O governo de São Paulo sustenta que terá que fechar os cursos de formação de professores a distância oferecidos pela Universidade Virtual do Estado de São Paulo (Univesp) se as novas regras sobre a modalidade foram homologadas pelo Ministério da Educação (MEC). Como o Estadão revelou, o Conselho Nacional da Educação (CNE) definiu em um parecer que as Licenciaturas e Pedagogia terão de ser oferecidas com 50% da sua carga horária presencial.
“Vamos ter que fechar os cursos de licenciatura em educação a distância públicos. Não tem condições de oferecer 50% presencial”, disse ao Estadão o secretário estadual de Ciência, Tecnologia e Inovação, Vahan Agopyan, que é ex-reitor da Universidade de São Paulo (USP). Ele se refere à Univesp, criada em 2012 pelo Estado, e que formou em 2023 cerca de 5 mil professores.
Atualmente, a Univesp tem 65 mil alunos e 25 mil deles em cursos que formam para docência, como Pedagogia, licenciaturas em Letras e em Matemática. O orçamento da instituição é de R$ 150 milhões.
As aulas são dadas por professores doutores das três universidades públicas paulistas, USP, Unesp e Unicamp, a distância. Elas são gravadas em um estúdio da TV Cultura.
A instituição tem 420 polos de atividades presenciais pelo Estado, que funcionam em escolas públicas, para provas.

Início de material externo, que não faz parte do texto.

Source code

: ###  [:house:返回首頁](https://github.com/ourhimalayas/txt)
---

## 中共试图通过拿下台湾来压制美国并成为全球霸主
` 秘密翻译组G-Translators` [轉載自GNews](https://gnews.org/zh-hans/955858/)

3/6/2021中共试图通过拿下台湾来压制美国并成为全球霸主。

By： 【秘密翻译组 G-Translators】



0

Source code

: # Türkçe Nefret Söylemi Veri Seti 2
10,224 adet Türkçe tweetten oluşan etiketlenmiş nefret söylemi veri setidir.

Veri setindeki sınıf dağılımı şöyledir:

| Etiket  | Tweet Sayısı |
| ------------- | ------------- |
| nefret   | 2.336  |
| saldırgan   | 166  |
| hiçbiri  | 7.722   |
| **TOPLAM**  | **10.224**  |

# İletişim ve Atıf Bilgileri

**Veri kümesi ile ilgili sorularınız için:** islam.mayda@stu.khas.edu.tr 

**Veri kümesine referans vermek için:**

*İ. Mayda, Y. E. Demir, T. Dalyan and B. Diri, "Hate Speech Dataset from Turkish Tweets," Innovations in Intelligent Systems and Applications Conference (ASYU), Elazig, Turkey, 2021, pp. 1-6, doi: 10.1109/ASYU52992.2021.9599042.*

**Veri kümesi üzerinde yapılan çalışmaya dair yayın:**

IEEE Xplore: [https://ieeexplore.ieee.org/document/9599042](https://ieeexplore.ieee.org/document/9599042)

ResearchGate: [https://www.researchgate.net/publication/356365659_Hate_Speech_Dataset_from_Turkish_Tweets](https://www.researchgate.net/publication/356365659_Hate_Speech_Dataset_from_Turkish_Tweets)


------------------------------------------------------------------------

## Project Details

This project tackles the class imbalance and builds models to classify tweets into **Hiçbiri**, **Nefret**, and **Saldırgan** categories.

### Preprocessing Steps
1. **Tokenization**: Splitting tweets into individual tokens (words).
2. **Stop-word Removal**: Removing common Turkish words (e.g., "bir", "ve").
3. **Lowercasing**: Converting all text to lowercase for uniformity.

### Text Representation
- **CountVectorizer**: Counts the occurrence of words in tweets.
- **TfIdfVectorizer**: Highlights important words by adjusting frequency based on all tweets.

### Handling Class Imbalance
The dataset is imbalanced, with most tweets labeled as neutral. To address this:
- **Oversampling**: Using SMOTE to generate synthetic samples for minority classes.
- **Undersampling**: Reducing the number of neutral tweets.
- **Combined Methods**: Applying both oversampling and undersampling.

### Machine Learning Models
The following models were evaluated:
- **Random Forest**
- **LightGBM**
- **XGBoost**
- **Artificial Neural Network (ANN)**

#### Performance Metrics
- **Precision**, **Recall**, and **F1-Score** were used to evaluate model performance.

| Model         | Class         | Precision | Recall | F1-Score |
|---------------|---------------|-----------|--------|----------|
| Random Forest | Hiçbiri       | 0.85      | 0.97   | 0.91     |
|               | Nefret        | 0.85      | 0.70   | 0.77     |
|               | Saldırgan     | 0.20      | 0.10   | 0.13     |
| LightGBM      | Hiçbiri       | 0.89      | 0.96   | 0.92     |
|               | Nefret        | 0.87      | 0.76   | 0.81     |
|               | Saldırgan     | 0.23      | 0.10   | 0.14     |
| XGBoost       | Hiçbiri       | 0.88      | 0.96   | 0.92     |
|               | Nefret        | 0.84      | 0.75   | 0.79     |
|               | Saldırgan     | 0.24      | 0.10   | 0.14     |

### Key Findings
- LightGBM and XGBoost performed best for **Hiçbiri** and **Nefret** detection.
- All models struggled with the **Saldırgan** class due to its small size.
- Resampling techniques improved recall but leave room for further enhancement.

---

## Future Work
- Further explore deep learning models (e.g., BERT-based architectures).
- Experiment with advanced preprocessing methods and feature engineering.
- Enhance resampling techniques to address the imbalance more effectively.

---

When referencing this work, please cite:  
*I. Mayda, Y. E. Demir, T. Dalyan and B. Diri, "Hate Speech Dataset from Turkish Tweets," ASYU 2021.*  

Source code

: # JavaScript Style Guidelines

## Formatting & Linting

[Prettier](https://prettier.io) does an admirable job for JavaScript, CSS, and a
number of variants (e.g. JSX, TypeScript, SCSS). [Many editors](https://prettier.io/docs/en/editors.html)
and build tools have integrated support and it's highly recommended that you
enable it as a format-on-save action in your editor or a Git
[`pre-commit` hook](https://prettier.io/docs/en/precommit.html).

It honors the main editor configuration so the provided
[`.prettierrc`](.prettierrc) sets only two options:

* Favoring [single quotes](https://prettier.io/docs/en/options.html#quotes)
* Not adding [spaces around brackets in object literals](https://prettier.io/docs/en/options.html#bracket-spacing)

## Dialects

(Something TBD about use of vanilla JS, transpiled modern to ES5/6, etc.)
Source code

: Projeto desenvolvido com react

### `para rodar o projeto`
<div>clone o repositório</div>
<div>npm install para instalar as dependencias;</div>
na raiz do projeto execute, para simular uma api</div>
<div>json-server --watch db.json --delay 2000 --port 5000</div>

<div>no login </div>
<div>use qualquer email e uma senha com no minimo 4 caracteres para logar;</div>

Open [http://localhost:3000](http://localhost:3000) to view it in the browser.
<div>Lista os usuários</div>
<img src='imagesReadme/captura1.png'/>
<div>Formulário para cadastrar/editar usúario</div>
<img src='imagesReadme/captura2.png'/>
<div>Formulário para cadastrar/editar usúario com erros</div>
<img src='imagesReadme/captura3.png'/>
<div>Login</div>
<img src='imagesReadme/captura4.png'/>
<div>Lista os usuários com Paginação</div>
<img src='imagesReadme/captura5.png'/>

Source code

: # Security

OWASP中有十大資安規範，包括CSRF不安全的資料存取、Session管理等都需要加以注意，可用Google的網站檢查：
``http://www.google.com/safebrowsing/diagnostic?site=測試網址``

Seria “impossível” usá-los para aulas porque são estruturas pequenas, diz o secretário. “E isso acabaria com o conceito de educação a distância”, completa.
“A prática não se discute que tem que ser presencial, o que nos preocupa é que metade do conteúdo do teórico teria que passar a ser dado presencialmente, não tem como colocar professores em 420 polos”, afirma o presidente da Univesp, Marcos Borges.
Ele explica que, além dos estágios presenciais em escolas, supervisionados e avaliados, os alunos também precisam fazer projetos a cada semestre voltados para o sistema de ensino. “Tudo isso é supervisionado pela Univesp e pelos nossos pelos facilitadores, que são alunos de mestrado e doutorado de universidades públicas.”
O curso de Pedagogia da instituição foi avaliado com nota 4 no Enade, a avaliação do MEC para ensino superior, cujos conceitos vão de 1 a 5.
O que diz a nova regra
A resolução do CNE ressalta que a “formação inicial de profissionais do magistério da educação escolar básica será ofertada, preferencialmente, de forma presencial”.
Ao detalhar a carga horária do currículo da formação inicial de professores, de 3,2 mil horas no total, diz que:
- As 880 horas para formação geral podem ser feitas de forma presencial ou a distância;
- Das 1,6 mil horas destinadas ao aperfeiçoamento específico na área em que o professor vai ensinar, 880 horas precisam ser presenciais pelo menos (720 horas poderiam em EAD);
- As 400 horas destinadas a estágios devem ser presenciais;
- As 320 horas destinadas a atividades de extensão em escolas devem ser presenciais.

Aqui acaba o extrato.